Wednesday, 8 January 2014

Language, memory & brands


(Lolita book cover by Suzene our Creative Director)

The other day I read this fascinating post courtesy of my old Ogilvy colleague Matthew Leem. It got me thinking:

Novelist Vladimir Nabokov was fully fluent in English and Russian. He wrote his memoir first in English, and while translating it into into Russian, he recalled a lot of things that he did not remember when he was writing it in English, and so in essence it became a somewhat different book

Interesting no? And how does this apply to brands? If brands are a type of 'memory shortcut' for a more complex organisation, group or company, what different senses and connections can we employ to ensure a quicker, more effective recall?

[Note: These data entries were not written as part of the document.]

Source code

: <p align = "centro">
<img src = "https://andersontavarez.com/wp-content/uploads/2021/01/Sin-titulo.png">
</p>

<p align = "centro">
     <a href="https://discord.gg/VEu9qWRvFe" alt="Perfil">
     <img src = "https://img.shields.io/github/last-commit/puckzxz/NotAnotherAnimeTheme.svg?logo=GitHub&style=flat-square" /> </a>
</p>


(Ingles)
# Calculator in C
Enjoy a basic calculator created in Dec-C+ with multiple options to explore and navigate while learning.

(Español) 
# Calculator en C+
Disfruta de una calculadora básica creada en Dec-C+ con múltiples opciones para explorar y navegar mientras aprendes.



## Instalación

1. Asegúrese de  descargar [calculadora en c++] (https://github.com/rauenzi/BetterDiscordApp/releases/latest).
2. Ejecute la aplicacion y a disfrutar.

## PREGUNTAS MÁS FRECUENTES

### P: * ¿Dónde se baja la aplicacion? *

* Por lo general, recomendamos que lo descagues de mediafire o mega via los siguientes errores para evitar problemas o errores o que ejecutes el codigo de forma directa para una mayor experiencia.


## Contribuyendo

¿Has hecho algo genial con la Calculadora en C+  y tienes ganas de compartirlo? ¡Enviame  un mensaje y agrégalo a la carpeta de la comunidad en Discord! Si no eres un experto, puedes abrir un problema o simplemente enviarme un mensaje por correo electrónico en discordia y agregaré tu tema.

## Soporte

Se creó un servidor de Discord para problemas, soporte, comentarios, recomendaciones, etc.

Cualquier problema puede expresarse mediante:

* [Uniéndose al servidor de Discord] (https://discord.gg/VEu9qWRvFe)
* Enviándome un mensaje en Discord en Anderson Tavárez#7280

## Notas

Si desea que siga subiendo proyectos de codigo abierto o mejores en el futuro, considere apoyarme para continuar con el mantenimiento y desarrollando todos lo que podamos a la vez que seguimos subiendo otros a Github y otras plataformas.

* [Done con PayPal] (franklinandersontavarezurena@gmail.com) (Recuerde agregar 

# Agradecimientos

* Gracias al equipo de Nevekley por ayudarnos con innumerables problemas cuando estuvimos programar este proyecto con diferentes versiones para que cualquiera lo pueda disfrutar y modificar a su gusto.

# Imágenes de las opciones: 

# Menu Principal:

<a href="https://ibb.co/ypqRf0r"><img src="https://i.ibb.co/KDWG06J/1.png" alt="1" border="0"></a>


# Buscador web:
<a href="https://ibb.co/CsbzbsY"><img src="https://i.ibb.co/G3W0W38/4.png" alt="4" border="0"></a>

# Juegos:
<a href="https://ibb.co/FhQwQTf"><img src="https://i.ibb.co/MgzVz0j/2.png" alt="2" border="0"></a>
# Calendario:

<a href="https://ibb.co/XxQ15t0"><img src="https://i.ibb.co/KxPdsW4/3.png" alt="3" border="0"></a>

On a language level, we are seeing more creativity in the language of brands. From a naming point-of-view, pretty much every 'standard' name has been trademarked in some category, somewhere. Branding agencies and clients are being forced to generate new words to carve out their own distinct space - like KuDeTat, the club in Singapore (a phonetic version of the French 'coup d'etat' or 'government takeover'). 




Or they are taking the vocabulary from one 'meaning set' and are applying to another, unrelated category to create a verbal dissonance - like London Edition (a hotel which is using magazine lexicon to offer it's own unique brand of fashion-meets-hotel). It's a kind of linguistic synesthesia (crossing of the senses) -  and it's a great technique we use here at GA Brand Design on naming projects to ensure we find new, fresh naming conventions.



With an increasingly crowded marketplace - in all sectors - and an abundance of media channels & social media that are now proliferating supposedly targeted advertisements - all combined with a trademark database that covers pretty much all existing 'standard' words, the onus is on brands as never before to carve a unique space through their linguistic and multi-sensory brand creation. A process that here at GA Brand Design we believe should start at the EXPERIENCE and work out to the communications, not vice versa.